These reasons for governmental immunity do not apply where the municipality or its agents do not act in a governmental capacity but perform the same proprietary functions as any private corporation. That being the case courts have long held that there is no immunity from liability where the city acts in a proprietary capacity; it is responsible for its torts just as any other private entity. Owen v. City of Independence, id. at page 645, 57 Am.Jur.2d at §47, page 83. Permitting such suits does not open the way for courts to second-guess or control how municipalities carry out governmental functions because a proprietary not a governmental function is being performed.
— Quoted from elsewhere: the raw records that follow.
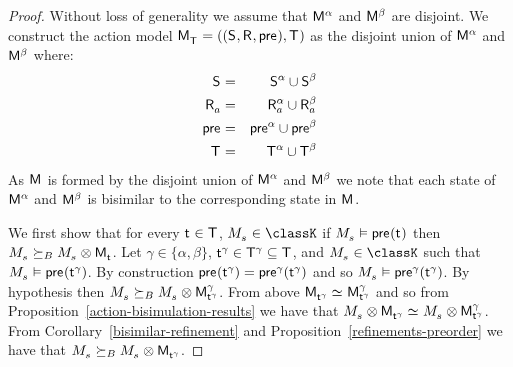 \begin{proof}
Without loss of generality we assume that $\aModel[\alpha]$ and $\aModel[\beta]$ are disjoint.
We construct the action model $\aPModelAndTuple{\aStatesT}$ as the disjoint union of $\aModel[\alpha]$ and $\aModel[\beta]$ where:
    \begin{eqnarray*}
        \aStates &=& \aStates[\alpha] \cup \aStates[\beta]\\
        \aAccessibilityA &=& \aAccessibilityA[\alpha] \cup \aAccessibilityA[\beta]\\
        \aPrecondition &=& \aPrecondition[\alpha] \cup \aPrecondition[\beta]\\
        \aStatesT &=& \aStatesT[\alpha] \cup \aStatesT[\beta]
    \end{eqnarray*}
As $\aModel$ is formed by the disjoint union of $\aModel[\alpha]$ and $\aModel[\beta]$ we note that each state of $\aModel[\alpha]$ and $\aModel[\beta]$ is bisimilar to the corresponding state in $\aModel$.

We first show that for every $\aStateT \in \aStatesT$, $\kPModel{\kStateS} \in \classK$ if $\kPModel{\kStateS} \entails \aPrecondition(\aStateT)$ then $\kPModel{\kStateS} \simulatesBs \kPModel{\kStateS} \exec \aPModel{\aStateT}$.
Let $\gamma \in \{\alpha, \beta\}$, $\aStateT[\gamma] \in \aStatesT[\gamma] \subseteq \aStatesT$, and $\kPModel{\kStateS} \in \classK$ such that $\kPModel{\kStateS} \entails \aPrecondition(\aStateT[\gamma])$.
By construction $\aPrecondition(\aStateT[\gamma]) = \aPrecondition[\gamma](\aStateT[\gamma])$ and so $\kPModel{\kStateS} \entails \aPrecondition[\gamma](\aStateT[\gamma])$. 
By hypothesis then $\kPModel{\kStateS} \simulatesBs \kPModel{\kStateS} \exec \aPModel[\gamma]{\aStateT[\gamma]}$.
From above $\aPModel{\aStateT[\gamma]} \bisimilar \aPModel[\gamma]{\aStateT[\gamma]}$ and so from Proposition~\ref{action-bisimulation-results} we have that $\kPModel{\kStateS} \exec \aPModel{\aStateT[\gamma]} \bisimilar \kPModel{\kStateS} \exec \aPModel[\gamma]{\aStateT[\gamma]}$.
From Corollary~\ref{bisimilar-refinement} and Proposition~\ref{refinements-preorder} we have that $\kPModel{\kStateS} \simulatesBs \kPModel{\kStateS} \exec \aPModel{\aStateT[\gamma]}$.


\end{proof}
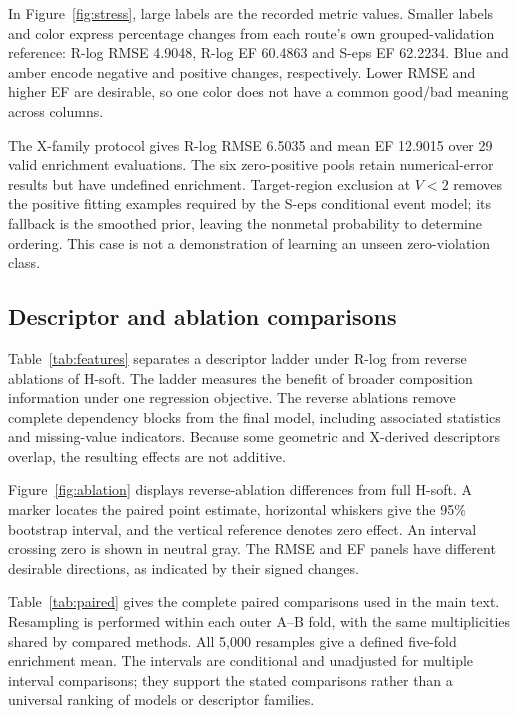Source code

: In Figure~\ref{fig:stress}, large labels are the recorded metric values. Smaller labels and color express percentage changes from each route's own grouped-validation reference: R-log RMSE 4.9048, R-log EF 60.4863 and S-eps EF 62.2234. Blue and amber encode negative and positive changes, respectively. Lower RMSE and higher EF are desirable, so one color does not have a common good/bad meaning across columns.

The X-family protocol gives R-log RMSE 6.5035 and mean EF 12.9015 over 29 valid enrichment evaluations. The six zero-positive pools retain numerical-error results but have undefined enrichment. Target-region exclusion at $V<2$ removes the positive fitting examples required by the S-eps conditional event model; its fallback is the smoothed prior, leaving the nonmetal probability to determine ordering. This case is not a demonstration of learning an unseen zero-violation class.
\FloatBarrier

\subsection{Descriptor and ablation comparisons}
Table~\ref{tab:features} separates a descriptor ladder under R-log from reverse ablations of H-soft. The ladder measures the benefit of broader composition information under one regression objective. The reverse ablations remove complete dependency blocks from the final model, including associated statistics and missing-value indicators. Because some geometric and X-derived descriptors overlap, the resulting effects are not additive.


Figure~\ref{fig:ablation} displays reverse-ablation differences from full H-soft. A marker locates the paired point estimate, horizontal whiskers give the 95\% bootstrap interval, and the vertical reference denotes zero effect. An interval crossing zero is shown in neutral gray. The RMSE and EF panels have different desirable directions, as indicated by their signed changes.

Table~\ref{tab:paired} gives the complete paired comparisons used in the main text. Resampling is performed within each outer A--B fold, with the same multiplicities shared by compared methods. All 5,000 resamples give a defined five-fold enrichment mean. The intervals are conditional and unadjusted for multiple interval comparisons; they support the stated comparisons rather than a universal ranking of models or descriptor families.

\FloatBarrier
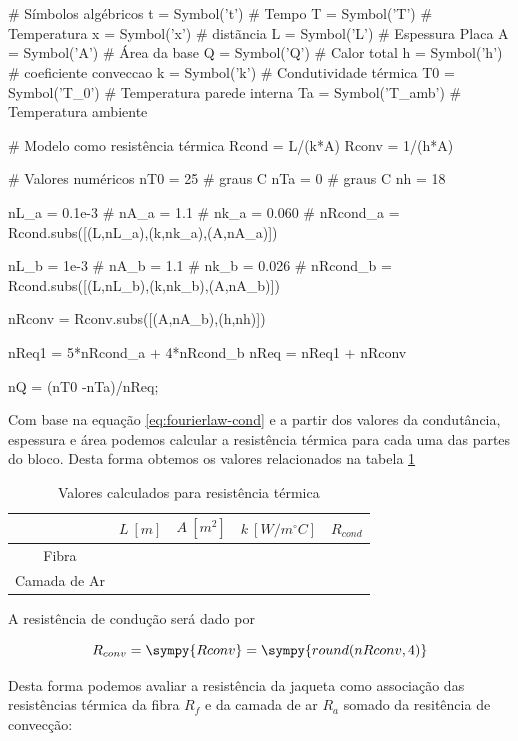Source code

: \documentclass[a4paper,11pt]{article}
\newcommand{\npy}[1]{\sympy{round(n#1,4)}}
\begin{document}
\section{} %
\begin{sympycode}
# Símbolos algébricos
t = Symbol('t') # Tempo
T = Symbol('T') # Temperatura
x = Symbol('x') # distãncia
L = Symbol('L') # Espessura Placa
A = Symbol('A') # Área da base
Q = Symbol('Q') # Calor total
h = Symbol('h') # coeficiente conveccao
k = Symbol('k') # Condutividade térmica
T0 = Symbol('T_0') # Temperatura parede interna
Ta = Symbol('T_amb') # Temperatura ambiente

# Modelo como resistência térmica
Rcond = L/(k*A)
Rconv = 1/(h*A)

# Valores numéricos
nT0 = 25 # graus C
nTa = 0 # graus C
nh = 18

nL_a = 0.1e-3 #
nA_a = 1.1 #
nk_a = 0.060 #
nRcond_a = Rcond.subs([(L,nL_a),(k,nk_a),(A,nA_a)])

nL_b = 1e-3 #
nA_b = 1.1 #
nk_b = 0.026 #
nRcond_b = Rcond.subs([(L,nL_b),(k,nk_b),(A,nA_b)])

nRconv = Rconv.subs([(A,nA_b),(h,nh)])

nReq1 = 5*nRcond_a + 4*nRcond_b
nReq = nReq1 + nRconv

nQ = (nT0 -nTa)/nReq;
\end{sympycode}

Com base na equação \ref{eq:fourierlaw-cond} e a partir dos valores da condutância, espessura e área podemos calcular a resistência térmica para cada uma das partes do bloco. Desta forma obtemos os valores relacionados na tabela \ref{tab:q10.resistence}

\begin{table}[H]
\centering
\begin{tabular}{|cccc|c|}
\hline
 &  $L \ [m]$ &$A\ [m^2]$ & $k \ [W/m ^\circ C]$ & $R_{cond}$\\
\hline
Fibra & \npy{L_a} & \npy{A_a} & \npy{k_a} & \npy{Rcond_a} \\
Camada de Ar & \npy{L_b} & \npy{A_b} & \npy{k_b} & \npy{Rcond_b} \\
\hline
\end{tabular}
\caption{Valores calculados para resistência térmica}
\label{tab:q10.resistence}
\end{table}

A resistência de condução será dado por

$$R_{conv} = \sympy{Rconv} = \npy{Rconv}$$

Desta forma podemos avaliar a resistência da jaqueta como associação das resistências térmica da fibra $R_f$ e da camada de ar $R_a$ somado da resitência de convecção:
\end{document}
As stated in the previously referenced Am.Jur. article, the law throughout the jurisdictions is as follows.

A common test for the applicability of governmental tort immunity is whether the act or function giving rise to potential liability can be characterized as governmental or proprietary in nature. Immunity is retained for governmental or public acts or functions but liability may be imposed if the act or function is deemed merely proprietary or private in nature. Thus acting in a proprietary mode is considered an exception to the general rule of governmental immunity.

57 Am.Jur.2d §47 at page 83.

The Am.Jur. article goes on to discuss some of the tests used by the courts to determine whether a particular undertaking by a municipality is governmental or proprietary. At §53, page 88 it is said that ...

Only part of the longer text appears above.